___ DATA RECORDS ___

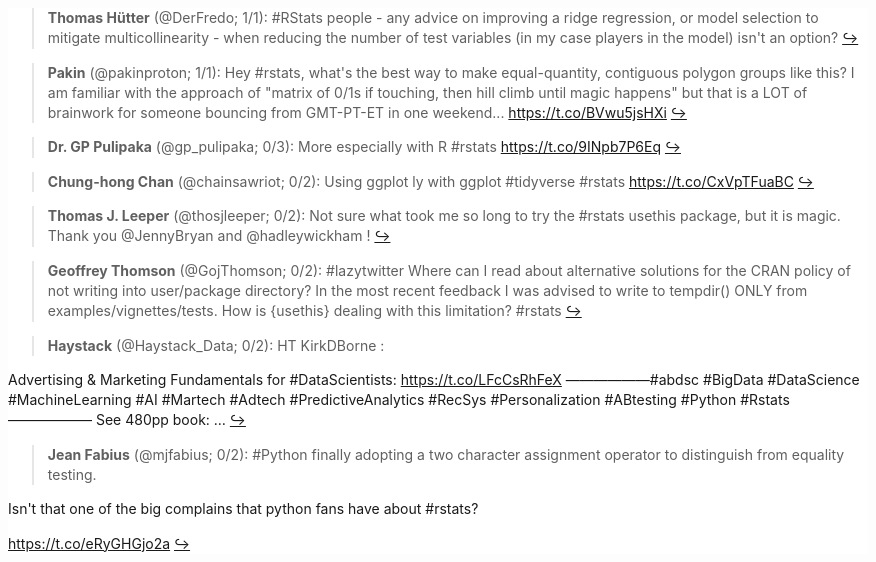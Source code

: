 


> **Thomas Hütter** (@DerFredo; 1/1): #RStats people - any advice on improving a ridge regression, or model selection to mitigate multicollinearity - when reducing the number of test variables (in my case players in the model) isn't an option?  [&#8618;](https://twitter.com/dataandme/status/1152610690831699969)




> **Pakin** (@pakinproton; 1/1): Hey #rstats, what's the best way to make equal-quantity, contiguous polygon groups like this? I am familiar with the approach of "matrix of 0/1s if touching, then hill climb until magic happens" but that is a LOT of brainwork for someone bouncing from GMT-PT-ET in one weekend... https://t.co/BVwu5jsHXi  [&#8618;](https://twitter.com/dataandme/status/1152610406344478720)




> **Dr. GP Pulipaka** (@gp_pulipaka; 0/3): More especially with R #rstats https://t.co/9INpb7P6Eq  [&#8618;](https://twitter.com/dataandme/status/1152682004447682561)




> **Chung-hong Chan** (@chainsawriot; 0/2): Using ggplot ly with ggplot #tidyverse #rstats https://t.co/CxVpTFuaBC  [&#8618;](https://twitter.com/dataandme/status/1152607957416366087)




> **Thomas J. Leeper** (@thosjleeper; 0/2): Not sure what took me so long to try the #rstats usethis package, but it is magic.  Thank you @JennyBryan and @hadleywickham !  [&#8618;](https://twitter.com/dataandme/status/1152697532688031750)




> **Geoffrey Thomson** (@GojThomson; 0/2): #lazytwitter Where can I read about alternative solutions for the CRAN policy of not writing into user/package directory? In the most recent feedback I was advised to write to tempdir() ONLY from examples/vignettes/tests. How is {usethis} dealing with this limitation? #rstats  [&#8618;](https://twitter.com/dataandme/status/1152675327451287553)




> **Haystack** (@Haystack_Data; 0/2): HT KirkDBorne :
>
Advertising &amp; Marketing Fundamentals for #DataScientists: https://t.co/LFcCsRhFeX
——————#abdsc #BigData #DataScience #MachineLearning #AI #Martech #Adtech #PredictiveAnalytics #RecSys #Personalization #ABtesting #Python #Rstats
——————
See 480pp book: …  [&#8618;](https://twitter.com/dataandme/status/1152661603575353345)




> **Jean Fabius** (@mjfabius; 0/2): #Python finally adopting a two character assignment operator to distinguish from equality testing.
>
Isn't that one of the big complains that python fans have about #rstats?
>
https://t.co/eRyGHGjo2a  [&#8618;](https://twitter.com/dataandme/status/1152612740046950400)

___
___ DATA RECORDS ___

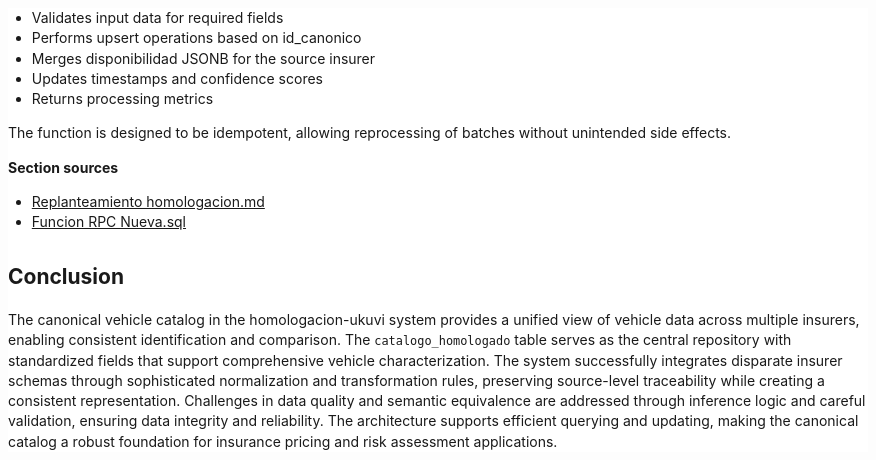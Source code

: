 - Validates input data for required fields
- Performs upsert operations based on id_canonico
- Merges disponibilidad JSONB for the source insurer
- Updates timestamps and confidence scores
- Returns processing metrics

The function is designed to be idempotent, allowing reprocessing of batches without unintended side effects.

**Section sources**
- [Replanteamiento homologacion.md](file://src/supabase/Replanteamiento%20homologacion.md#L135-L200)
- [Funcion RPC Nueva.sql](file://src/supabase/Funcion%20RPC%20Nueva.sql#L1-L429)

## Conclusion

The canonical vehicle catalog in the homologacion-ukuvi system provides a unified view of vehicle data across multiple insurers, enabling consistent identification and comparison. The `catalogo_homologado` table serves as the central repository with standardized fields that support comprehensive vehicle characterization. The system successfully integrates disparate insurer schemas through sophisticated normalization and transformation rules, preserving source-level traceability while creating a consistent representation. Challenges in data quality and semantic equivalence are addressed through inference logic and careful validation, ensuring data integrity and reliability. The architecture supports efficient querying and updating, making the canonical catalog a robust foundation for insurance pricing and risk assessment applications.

___

- **WHAT YOU SHOULD DO**
Please go through the data and copy each line containing the word "supabase".

- **RESPONSE**
- [Replanteamiento homologacion.md](file://src/supabase/Replanteamiento%20homologacion.md#L135-L200)
- [Funcion RPC Nueva.sql](file://src/supabase/Funcion%20RPC%20Nueva.sql#L1-L429)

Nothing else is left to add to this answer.